Maybe it'll come pre-soaked in the blood of Sisters? :wink:


----------



## Zion (May 31, 2011)

Deneris said:


> Maybe it'll come pre-soaked in the blood of Sisters? :wink:


That'd be nice. I could beat Daemons to death with it.


----------



## Achaylus72 (Apr 30, 2011)

Thanks Zion for pointing that out, it didn't occur to me about the Magic stuff, but now you mention it, it makes sense, but i want to see Bretonnians before i turn 50, (3 years away).

Anyway, Lizardmen are fine by me.


----------



## Zion (May 31, 2011)

Achaylus72 said:


> Thanks Zion for pointing that out, it didn't occur to me about the Magic stuff, but now you mention it, it makes sense, but i want to see Bretonnians before i turn 50, (3 years away).
> 
> Anyway, Lizardmen are fine by me.


It's cool, I didn't notice it until they'd done like 4 of the books. It's one of those things you notice a distinct pattern later on rather than sooner.

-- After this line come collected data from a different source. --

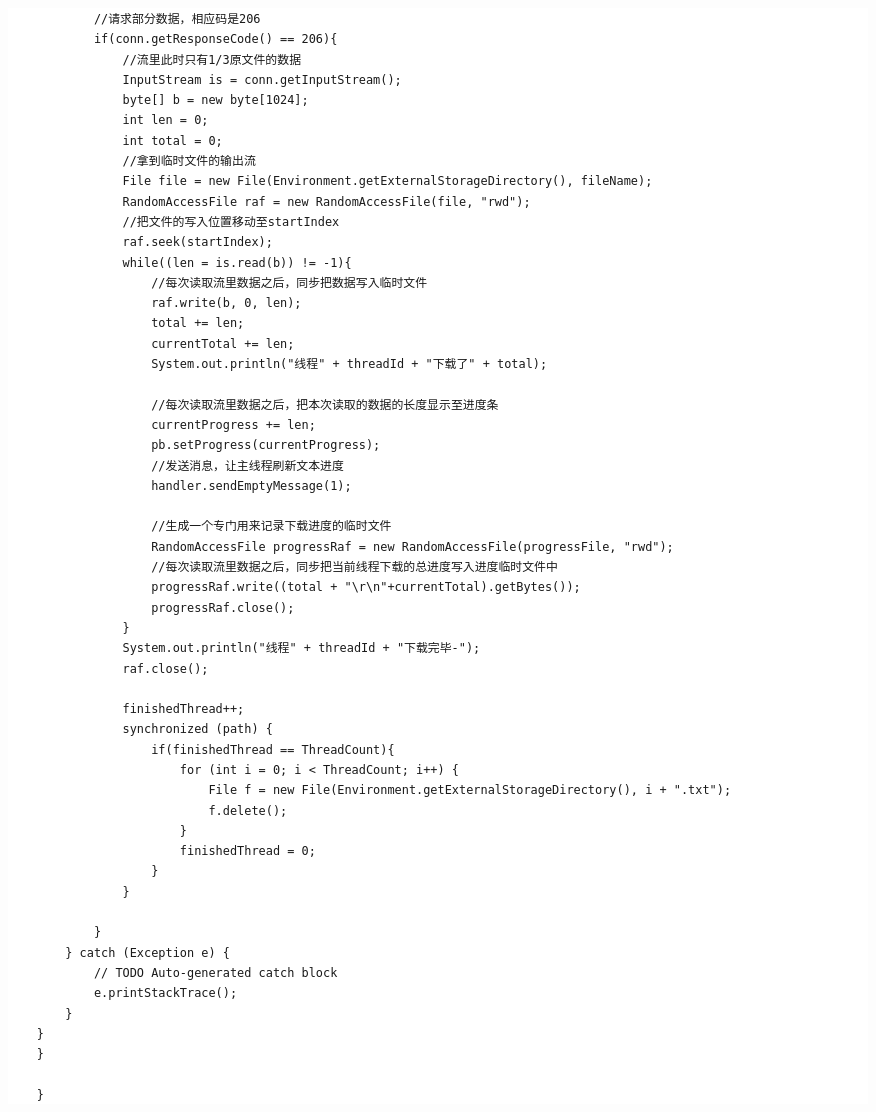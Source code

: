 				//请求部分数据，相应码是206
				if(conn.getResponseCode() == 206){
					//流里此时只有1/3原文件的数据
					InputStream is = conn.getInputStream();
					byte[] b = new byte[1024];
					int len = 0;
					int total = 0;
					//拿到临时文件的输出流
					File file = new File(Environment.getExternalStorageDirectory(), fileName);
					RandomAccessFile raf = new RandomAccessFile(file, "rwd");
					//把文件的写入位置移动至startIndex
					raf.seek(startIndex);
					while((len = is.read(b)) != -1){
						//每次读取流里数据之后，同步把数据写入临时文件
						raf.write(b, 0, len);
						total += len;
						currentTotal += len;
						System.out.println("线程" + threadId + "下载了" + total);
						
						//每次读取流里数据之后，把本次读取的数据的长度显示至进度条
						currentProgress += len;
						pb.setProgress(currentProgress);
						//发送消息，让主线程刷新文本进度
						handler.sendEmptyMessage(1);
						
						//生成一个专门用来记录下载进度的临时文件
						RandomAccessFile progressRaf = new RandomAccessFile(progressFile, "rwd");
						//每次读取流里数据之后，同步把当前线程下载的总进度写入进度临时文件中
						progressRaf.write((total + "\r\n"+currentTotal).getBytes());
						progressRaf.close();
					}
					System.out.println("线程" + threadId + "下载完毕-");
					raf.close();
					
					finishedThread++;
					synchronized (path) {
						if(finishedThread == ThreadCount){
							for (int i = 0; i < ThreadCount; i++) {
								File f = new File(Environment.getExternalStorageDirectory(), i + ".txt");
								f.delete();
							}
							finishedThread = 0;
						}
					}
					
				}
			} catch (Exception e) {
				// TODO Auto-generated catch block
				e.printStackTrace();
			}
		}
		}
	
		}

That said I wouldn't be surprised to see Brets by 2015, Fantasy has been running a good pace compared to the past after all and they've got a lot of books done already. If I'm recalling correctly we're looking at: Dwarves, Brets, Beastmen, Skaven, Wood Elves and Dark Elves that still need an update (forgive me if I missed any, it's been a while since I dealt with Fantasy directly), and we're seeing roughly 1 book a quarter, so in theory if this pace continues we could see all the books done in the next 18 months.


----------



## Archon Dan (Feb 6, 2012)

Creon said:


> Mid-August? Try Mid-November. The Tau Farsight Expansion is out now, Printed October. The print runs are waaaay lagging.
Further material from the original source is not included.